Tuesday, April 11, 2006

self-portrait solo statement (in progress)

The body moves involuntarily, constantly. Breathe, circulation, blinking, adjustment of weight and balance. We sneeze, hiccup, cough, burp. And then the body moves voluntarily near constantly – deep stillness is rare and captivating. We make an effort to walk, to run, to sit, to cross our legs, to roll our shoulders, to shake another’s hand. Depending on culture we move our heads more or less to speak, move our hands to illustrate and emphasize. We cross our arms, twist our feet, slouch, stand straight. We do these things with more or less awareness. And these movements are universal and they are individually specific. Some cultural and social patterns are easily spotted and many motions are universal in occurrence (interpretation not necessarily so much) but the particular combinations, inflections, amplitudes, contexts and meanings of each person’s movement are unique to himself to his particular confluence of cultural, social and economic positions, familial traditions, era, friends, training. Particularly those movements that occur with little to no conscious thought or awareness are to me the vulnerable points of a personality, the hole in the armor where you see the naked self through his adornment, without acting, without pretense.

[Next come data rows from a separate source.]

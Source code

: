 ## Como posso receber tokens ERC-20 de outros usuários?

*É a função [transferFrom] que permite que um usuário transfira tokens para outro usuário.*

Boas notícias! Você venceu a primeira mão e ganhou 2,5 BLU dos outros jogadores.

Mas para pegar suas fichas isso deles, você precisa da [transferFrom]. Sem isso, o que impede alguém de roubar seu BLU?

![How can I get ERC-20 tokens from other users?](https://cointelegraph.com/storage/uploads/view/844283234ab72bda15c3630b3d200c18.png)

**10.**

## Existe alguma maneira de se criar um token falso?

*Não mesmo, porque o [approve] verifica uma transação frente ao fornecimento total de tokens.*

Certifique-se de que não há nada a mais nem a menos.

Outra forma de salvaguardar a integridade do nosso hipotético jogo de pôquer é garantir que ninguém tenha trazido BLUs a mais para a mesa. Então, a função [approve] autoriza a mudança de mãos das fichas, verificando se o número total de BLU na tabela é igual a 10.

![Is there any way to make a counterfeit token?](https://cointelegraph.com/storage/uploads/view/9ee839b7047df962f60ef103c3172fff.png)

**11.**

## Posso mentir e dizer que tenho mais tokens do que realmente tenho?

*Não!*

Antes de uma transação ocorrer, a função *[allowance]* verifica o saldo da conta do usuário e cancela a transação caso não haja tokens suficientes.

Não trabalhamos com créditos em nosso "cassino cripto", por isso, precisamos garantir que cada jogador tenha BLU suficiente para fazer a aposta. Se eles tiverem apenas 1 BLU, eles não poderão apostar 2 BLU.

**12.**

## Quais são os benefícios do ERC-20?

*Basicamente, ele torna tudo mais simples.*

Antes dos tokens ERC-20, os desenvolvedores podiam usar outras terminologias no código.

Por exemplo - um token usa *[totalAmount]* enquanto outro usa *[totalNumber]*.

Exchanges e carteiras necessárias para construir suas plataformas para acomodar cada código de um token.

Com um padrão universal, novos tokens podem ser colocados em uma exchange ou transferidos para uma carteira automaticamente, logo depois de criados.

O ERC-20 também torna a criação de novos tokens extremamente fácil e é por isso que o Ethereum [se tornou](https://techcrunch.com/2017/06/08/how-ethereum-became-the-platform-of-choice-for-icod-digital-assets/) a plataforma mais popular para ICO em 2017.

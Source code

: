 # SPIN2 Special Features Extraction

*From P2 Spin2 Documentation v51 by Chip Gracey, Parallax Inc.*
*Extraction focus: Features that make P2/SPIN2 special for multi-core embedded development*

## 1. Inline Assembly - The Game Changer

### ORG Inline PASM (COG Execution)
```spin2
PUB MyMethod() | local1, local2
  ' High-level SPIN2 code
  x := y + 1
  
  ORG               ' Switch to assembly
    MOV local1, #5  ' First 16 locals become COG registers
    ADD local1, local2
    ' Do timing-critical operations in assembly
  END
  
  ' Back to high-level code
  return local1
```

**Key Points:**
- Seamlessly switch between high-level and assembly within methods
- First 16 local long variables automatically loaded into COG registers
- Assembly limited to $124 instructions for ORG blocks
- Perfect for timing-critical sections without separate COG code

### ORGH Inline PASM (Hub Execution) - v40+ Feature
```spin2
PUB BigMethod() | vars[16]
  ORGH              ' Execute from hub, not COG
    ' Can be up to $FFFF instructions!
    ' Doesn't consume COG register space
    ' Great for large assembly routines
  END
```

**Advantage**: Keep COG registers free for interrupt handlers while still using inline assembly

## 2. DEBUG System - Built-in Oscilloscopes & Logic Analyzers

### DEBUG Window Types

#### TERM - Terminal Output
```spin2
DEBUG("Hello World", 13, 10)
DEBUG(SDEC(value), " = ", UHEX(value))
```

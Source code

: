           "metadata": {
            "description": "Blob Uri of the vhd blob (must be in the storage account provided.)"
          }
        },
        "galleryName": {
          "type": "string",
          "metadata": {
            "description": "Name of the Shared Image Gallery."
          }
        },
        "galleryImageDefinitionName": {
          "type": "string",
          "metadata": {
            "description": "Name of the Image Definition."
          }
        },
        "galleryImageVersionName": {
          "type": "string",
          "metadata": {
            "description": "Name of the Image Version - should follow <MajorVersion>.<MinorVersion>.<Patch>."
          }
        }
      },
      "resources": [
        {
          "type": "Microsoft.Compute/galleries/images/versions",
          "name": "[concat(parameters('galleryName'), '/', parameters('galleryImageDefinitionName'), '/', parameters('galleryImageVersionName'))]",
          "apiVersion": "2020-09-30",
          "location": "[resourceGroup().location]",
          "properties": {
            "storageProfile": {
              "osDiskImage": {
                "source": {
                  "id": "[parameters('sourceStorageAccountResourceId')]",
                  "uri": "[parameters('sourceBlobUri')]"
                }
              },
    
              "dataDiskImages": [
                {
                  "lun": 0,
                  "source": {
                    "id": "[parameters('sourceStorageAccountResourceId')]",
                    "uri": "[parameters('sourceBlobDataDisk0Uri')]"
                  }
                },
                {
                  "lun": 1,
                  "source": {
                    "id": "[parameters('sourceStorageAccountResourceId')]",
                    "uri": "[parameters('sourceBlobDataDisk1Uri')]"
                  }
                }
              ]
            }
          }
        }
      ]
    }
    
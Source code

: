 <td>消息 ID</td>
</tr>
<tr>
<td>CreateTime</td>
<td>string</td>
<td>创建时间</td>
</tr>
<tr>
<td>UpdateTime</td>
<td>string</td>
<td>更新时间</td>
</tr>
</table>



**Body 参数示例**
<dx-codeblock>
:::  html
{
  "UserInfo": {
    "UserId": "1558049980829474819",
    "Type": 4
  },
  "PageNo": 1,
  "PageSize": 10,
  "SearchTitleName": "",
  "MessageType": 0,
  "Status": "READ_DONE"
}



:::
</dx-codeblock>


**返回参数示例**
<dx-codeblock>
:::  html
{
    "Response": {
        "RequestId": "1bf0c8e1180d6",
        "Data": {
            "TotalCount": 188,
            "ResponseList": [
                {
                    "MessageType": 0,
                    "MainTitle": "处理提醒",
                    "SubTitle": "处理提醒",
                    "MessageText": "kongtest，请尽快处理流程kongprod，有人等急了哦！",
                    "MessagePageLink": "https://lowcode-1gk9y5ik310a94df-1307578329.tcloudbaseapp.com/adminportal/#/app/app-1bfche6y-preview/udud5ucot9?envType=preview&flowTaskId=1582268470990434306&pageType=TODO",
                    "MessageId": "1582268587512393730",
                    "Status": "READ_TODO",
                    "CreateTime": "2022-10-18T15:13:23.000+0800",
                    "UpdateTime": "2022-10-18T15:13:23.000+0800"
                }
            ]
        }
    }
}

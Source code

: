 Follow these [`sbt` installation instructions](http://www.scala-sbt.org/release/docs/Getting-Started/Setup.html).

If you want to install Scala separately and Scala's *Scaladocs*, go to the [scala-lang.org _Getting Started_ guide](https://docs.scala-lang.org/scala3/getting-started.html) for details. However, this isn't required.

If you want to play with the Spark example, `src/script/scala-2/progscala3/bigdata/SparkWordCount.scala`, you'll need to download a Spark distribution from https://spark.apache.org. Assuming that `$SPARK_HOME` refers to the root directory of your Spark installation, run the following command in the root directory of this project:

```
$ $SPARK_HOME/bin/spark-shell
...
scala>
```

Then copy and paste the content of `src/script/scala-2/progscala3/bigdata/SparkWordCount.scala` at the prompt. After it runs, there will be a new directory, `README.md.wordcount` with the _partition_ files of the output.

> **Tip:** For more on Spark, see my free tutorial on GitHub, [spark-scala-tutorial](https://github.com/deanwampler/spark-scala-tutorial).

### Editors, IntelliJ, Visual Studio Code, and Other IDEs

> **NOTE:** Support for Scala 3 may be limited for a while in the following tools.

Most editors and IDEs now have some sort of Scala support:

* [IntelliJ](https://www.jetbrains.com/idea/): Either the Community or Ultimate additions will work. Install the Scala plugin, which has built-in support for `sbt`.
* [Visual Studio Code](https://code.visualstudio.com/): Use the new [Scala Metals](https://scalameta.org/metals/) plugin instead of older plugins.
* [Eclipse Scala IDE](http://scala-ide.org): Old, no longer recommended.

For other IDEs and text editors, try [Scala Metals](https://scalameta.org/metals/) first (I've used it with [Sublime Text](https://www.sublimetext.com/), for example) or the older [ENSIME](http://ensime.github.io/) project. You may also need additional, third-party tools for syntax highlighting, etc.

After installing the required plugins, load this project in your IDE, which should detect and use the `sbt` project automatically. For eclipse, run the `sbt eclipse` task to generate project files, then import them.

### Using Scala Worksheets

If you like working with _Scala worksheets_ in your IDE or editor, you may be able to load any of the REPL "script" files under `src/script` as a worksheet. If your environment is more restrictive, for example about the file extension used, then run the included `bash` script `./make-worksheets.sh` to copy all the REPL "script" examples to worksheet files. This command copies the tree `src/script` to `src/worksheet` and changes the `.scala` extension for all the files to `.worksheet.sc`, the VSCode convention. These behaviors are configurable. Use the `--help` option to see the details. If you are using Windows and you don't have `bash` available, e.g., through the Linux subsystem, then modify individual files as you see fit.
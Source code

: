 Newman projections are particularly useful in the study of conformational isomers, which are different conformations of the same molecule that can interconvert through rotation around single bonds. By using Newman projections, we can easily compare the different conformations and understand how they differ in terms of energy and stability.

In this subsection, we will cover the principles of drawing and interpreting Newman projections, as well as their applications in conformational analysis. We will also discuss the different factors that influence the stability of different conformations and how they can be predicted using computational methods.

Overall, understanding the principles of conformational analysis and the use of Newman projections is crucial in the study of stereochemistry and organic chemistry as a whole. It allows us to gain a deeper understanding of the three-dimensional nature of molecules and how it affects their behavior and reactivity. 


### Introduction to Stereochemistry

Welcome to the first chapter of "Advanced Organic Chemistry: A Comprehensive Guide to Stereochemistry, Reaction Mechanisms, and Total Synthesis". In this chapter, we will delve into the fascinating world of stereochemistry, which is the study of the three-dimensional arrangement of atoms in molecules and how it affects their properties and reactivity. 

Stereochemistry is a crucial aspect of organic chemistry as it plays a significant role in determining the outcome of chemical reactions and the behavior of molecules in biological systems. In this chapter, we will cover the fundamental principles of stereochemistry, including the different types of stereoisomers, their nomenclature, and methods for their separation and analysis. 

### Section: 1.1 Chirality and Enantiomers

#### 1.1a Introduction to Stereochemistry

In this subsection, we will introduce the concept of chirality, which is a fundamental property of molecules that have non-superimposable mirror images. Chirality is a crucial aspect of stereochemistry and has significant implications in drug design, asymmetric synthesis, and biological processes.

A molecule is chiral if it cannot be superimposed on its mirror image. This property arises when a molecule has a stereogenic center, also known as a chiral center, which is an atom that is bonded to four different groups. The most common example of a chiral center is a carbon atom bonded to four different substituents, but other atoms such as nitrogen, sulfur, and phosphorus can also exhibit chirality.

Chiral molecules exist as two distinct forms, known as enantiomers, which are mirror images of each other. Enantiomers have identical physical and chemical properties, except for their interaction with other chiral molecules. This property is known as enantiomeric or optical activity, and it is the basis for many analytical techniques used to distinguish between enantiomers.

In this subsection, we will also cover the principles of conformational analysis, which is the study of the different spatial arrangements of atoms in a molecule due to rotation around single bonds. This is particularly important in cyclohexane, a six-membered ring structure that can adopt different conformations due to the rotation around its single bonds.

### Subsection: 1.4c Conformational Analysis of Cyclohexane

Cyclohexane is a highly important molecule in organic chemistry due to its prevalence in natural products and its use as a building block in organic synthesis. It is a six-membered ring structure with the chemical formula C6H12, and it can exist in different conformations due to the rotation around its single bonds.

A woman starts on stage. Still. She rubs her head, slowly, thoughtfully. Thinking of something entirely not here. She scratches at her skin. She pries at imperfections. She bites the skin from her nail; she tastes it and realizes she’s doing it again. She stops. She begins to fidget in a less distant way. Scratching her leg, combing her hair behind her ear. Pressing her palms together. Recrosses her legs. She rests.

She spasms, to the right. A quick shudder and a short cry, or her mouth opens, or she breathes. She breathes so hard it’s a yelp. She didn’t mean to. She knew it was going to happen. Well not really, but just in the moment she knew – a split second before you did.

To cover she moves, thinking about twitching, she twitches. And her hands fidget and she stretches her back. And she tries to explain – it’s like a sneeze, just say bless you – and her hands won’t stop the harder she tries. They hold each other and squirm together. And maybe she should stop talking and just trace images in the air. It‘d be clearer. Movement isn’t weird if it’s dancing. But there’s no dancing about architecture, no dancing at the dinner table. Making faces is for kids. She makes a face at the saddest person. He makes a sad face. She makes a funnier face. He makes one too. Smile. Shake it off. Her hand is a spider – slow then quick. Pounce. Two-finger kick-line. He smiles. Shake it off. They re-enter the cold stream of conversation and sadness moves back in.

She shakes again – she definitely squeaks but she tries to swallow it and it’s hollow and no one smiles. She goes to the bathroom and her hands explain herself to the mirror. Without words it’s better – it’s like a song.